Além desse processo natural de rotatividade, Rodrigo Sávio alerta sobre um outro movimento, aparentemente sem lógica ou mesmo considerado irresponsável, para o qual deve-se voltar a atenção. Algumas pessoas, aparentemente estabilizadas em seus postos de trabalho, estão optando por fazer uma transição de carreira ou empresa exatamente agora, em meio a esse contexto de caos social, pré-crise econômica anunciada, e com um futuro cheio de incertezas. “O fato de estar estabilizado em seu posto de trabalho nunca foi sinônimo de sucesso ou felicidade profissional. Alguns profissionais passam anos em empregos que os sufocam, pressionam e não provocam qualquer evolução. Ainda assim, demoram a tomar alguma atitude. A pandemia parece ter disparado um gatilho para alguns que, felizes ou não, estão se dispondo a enfrentar o mercado e encarar mudanças em sua vida profissional.”

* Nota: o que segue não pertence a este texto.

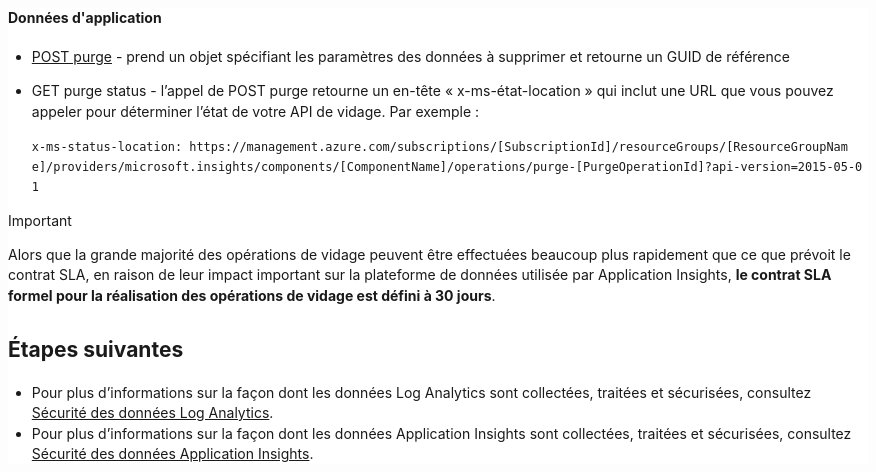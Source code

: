 #### <a name="application-data"></a>Données d'application

* [POST purge](/rest/api/application-insights/components/purge) - prend un objet spécifiant les paramètres des données à supprimer et retourne un GUID de référence
* GET purge status - l’appel de POST purge retourne un en-tête « x-ms-état-location » qui inclut une URL que vous pouvez appeler pour déterminer l’état de votre API de vidage. Par exemple :

   ```
   x-ms-status-location: https://management.azure.com/subscriptions/[SubscriptionId]/resourceGroups/[ResourceGroupName]/providers/microsoft.insights/components/[ComponentName]/operations/purge-[PurgeOperationId]?api-version=2015-05-01
   ```

> [!IMPORTANT]
>  Alors que la grande majorité des opérations de vidage peuvent être effectuées beaucoup plus rapidement que ce que prévoit le contrat SLA, en raison de leur impact important sur la plateforme de données utilisée par Application Insights, **le contrat SLA formel pour la réalisation des opérations de vidage est défini à 30 jours**.

## <a name="next-steps"></a>Étapes suivantes
- Pour plus d’informations sur la façon dont les données Log Analytics sont collectées, traitées et sécurisées, consultez [Sécurité des données Log Analytics](./data-security.md).
- Pour plus d’informations sur la façon dont les données Application Insights sont collectées, traitées et sécurisées, consultez [Sécurité des données Application Insights](../app/data-retention-privacy.md).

Para Rodrigo Sávio, a pandemia, como fenômeno raro e mundial, exige reflexão e mudança. Ele destaca que as pessoas viviam uma vida que impunha a necessidade de ser feliz o tempo todo e mostrar essa felicidade socialmente. “Consideramos que a felicidade deve ser fundamentada no exercício do desejo: 'a pessoa é feliz se tem o que quer'. Com a pandemia, a liberdade é mediada pelo cuidado do outro: 'quero ir a tal lugar, ver tal pessoa', mas ao fazer isso expõe-se e expõe o outro a risco. O prato gourmet lindo do restaurante preferido não pode ser fotografado. O carro recém-comprado está na garagem e as roupas mais caras no guarda-roupa.”
Segundo ele, a pandemia nos obriga a revalorar algo que para nós era necessário e hoje é supérfluo, enquanto o que era supérfluo hoje tem sido necessário: amizades, família, contato, reconhecimento, presença etc. E isso não se compra com o dinheiro que vem do emprego que o profissional “aguenta” e se mantém para bancar essas coisas, às custas da pressão e do sofrimento pelos quais passa. E pelos quais já abriu mão em alguns momentos. Dessa forma, aceitar tudo o que vem de um emprego ruim em troca de ganhos materiais, passa a ser questionado ou não compensar mais.
O QUE PESAR NA HORA DA RECOLOCAÇÃO
1 – O profissional deve olhar muito além do salário da nova oportunidade
2 – Verificar as perspectivas futuras do cargo para além da pandemia
3 – Remuneração anual
4 – Benefícios e ganhos psicológicos na nova função
5 – Olhar não só para o mercado, mas um olhar profundo que considere os reais
motivos que o impulsionam a desejar e concretizar uma mudança profissional e,
consequentemente, da própria vida.
PANDEMIA LEVANTA QUESTÕES EXISTENCIAIS
» Que contribuição eu estou dando por meio desse trabalho?
» Esse emprego foi o que sonhei pra mim?
» Vale a pena continuar fazendo o que faço nessa empresa?
» Essa empresa atende às minhas expectativas profissionais?